Als die Entscheidung des Austritts feststand und langsam offiziell die Runde machte, kam sehr oft die Frage nach dem Warum auf…und wie ich mir das Alles überhaupt so vorstelle; dicht gefolgt von ob ich sie noch Alle beisammen habe ;p Ich versuche das hier mal so gut es geht zu beantworten.
Vorweg, der Beständigste war ich noch nie…
Ich hatte früher gefühlt so ungefähr einen 3-Jahres-Rhythmus zwischen meinen „Auszeiten“ und hab beruflich viel ausprobiert, hatte irgendwie aber nie das Gefühl, angekommen zu sein. Nach dem Eintritt in die Feuerwehr war eine ganze Weile tatsächlich Ruhe, der Job war abwechslungsreich, ich hatte eine großartige Wachabteilung, in der Kollegen im Laufe der Jahre zu wichtigen Freunden geworden sind. Und vor Allem auch das Gefühl etwas Wichtiges und Sinnvolles zu tun, was die Dienste oft nicht als Arbeit anfühlen ließ.
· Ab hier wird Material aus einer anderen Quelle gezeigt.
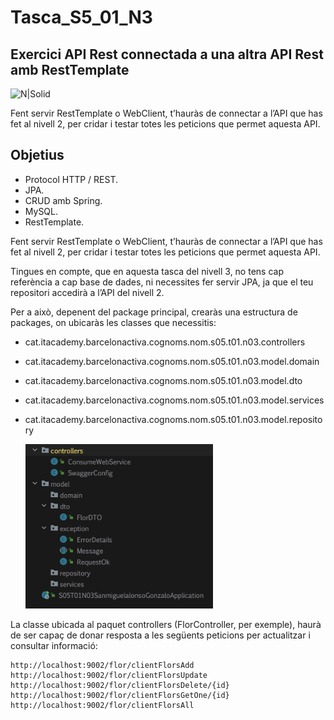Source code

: # Tasca_S5_01_N3  
## Exercici API Rest connectada a una altra API Rest amb RestTemplate

![N|Solid](https://logistreak.com/images/icon/mysql.png)


Fent servir RestTemplate o WebClient, t’hauràs de connectar a l’API que has fet al nivell 2, per cridar i testar totes les peticions que permet aquesta API.



## Objetius
- Protocol HTTP / REST.
- JPA.
- CRUD amb Spring.
- MySQL.
- RestTemplate.

Fent servir RestTemplate o WebClient, t’hauràs de connectar a l’API que has fet al nivell 2, per cridar i testar totes les peticions que permet aquesta API.

Tingues en compte, que en aquesta tasca del nivell 3, no tens cap referència a cap base de dades, ni necessites fer servir JPA, ja que el teu repositori accedirà a l’API del nivell 2.

Per a això, depenent del package principal, crearàs una estructura de packages, on ubicaràs les classes que necessitis:

-   cat.itacademy.barcelonactiva.cognoms.nom.s05.t01.n03.controllers
-   cat.itacademy.barcelonactiva.cognoms.nom.s05.t01.n03.model.domain
-   cat.itacademy.barcelonactiva.cognoms.nom.s05.t01.n03.model.dto
-   cat.itacademy.barcelonactiva.cognoms.nom.s05.t01.n03.model.services
-   cat.itacademy.barcelonactiva.cognoms.nom.s05.t01.n03.model.repository

    <img src="https://github.com/gonzashan/Tasca_S5_01_N3/blob/main/tree.png" height="263" width="300" >
  

 
La classe ubicada al paquet controllers (FlorController, per exemple), haurà de ser capaç de donar resposta a les següents peticions per actualitzar i consultar informació:

    http://localhost:9002/flor/clientFlorsAdd
    http://localhost:9002/flor/clientFlorsUpdate
    http://localhost:9002/flor/clientFlorsDelete/{id}
    http://localhost:9002/flor/clientFlorsGetOne/{id}
    http://localhost:9002/flor/clientFlorsAll
    


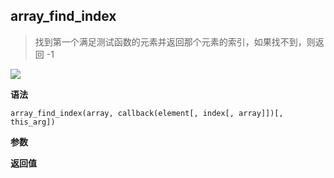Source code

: ## array_find_index

> 找到第一个满足测试函数的元素并返回那个元素的索引，如果找不到，则返回 -1

![](https://img.shields.io/badge/-Array-blue)

**语法**

`array_find_index(array, callback(element[, index[, array]])[, this_arg])`

**参数**

**返回值**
Auch der Schichtdienst ist mir immer gut bekommen, es gab nur 24h-Dienste bei der Wehr. Ich bin mit Schichten ins Arbeitsleben eingestiegen, habe jahrelang nebenbei in der Gastro und im Kino gearbeitet. „Bis die Wolken wieder lila sind“ war eine geläufige Zeitangabe…zudem gab mir das Dienstplan-Modell genug Zeit für spontane Trips und Frühstücksdates auch unterhalb der Woche 😀 „Ich könnte nie wieder 9to5“ hab ich oft gesagt.
Seit letztem Jahr ungefähr fingen ein paar Nachteile an, Überhand zu gewinnen. Einige Freunde und auch in der Familie gab es viel Nachwuchs – was trotz seiner Schönheit einstimmig auch ein hohes Maß an Zeit und Nerven kostet -, es wurde teilweise sehr viel gearbeitet und die wenige freie Zeit ergab sich bei den Meisten in der Regel nur abends und an Wochenenden. Für mich oft Arbeitszeit.
Im Dezember letztes Jahr kam dann eine recht anstrengende Phase für mich – gar nicht einfach auch das Alles so zu sortieren – aber ich denke es war ein Prozess, der viele Stationen hatte und eine im Nachgang auch interessante Reise in mich selbst…
Ende November verstarb aus dem Nichts ein enger Kollege, toller Kerl und tragende Säule in unserem Gruppen-Gefüge. Dann bahnte sich die Pension meines langjährigen und sehr geschätzten Wachabteilungsleiters zum Jahreswechsel an…zusätzlich verstarb noch ein Bekannter nachdem ich ihn persönlich ein paar Tage zuvor mit dem Rettungswagen abgeholt hatte und ein guter Freund fiel während eines längeren Jamaika-Aufenthalts dort ins Koma kurz vor Weihnachten. Mittlerweile ist er gottseidank wieder weitestgehend wohlauf (Greetz, Manni ✌)
Die Feiertage waren wie so oft davor auch dienstreich und ich stellte fest, nicht nur das Jahr neigte sich dem Ende, sondern auch langsam meine Energie…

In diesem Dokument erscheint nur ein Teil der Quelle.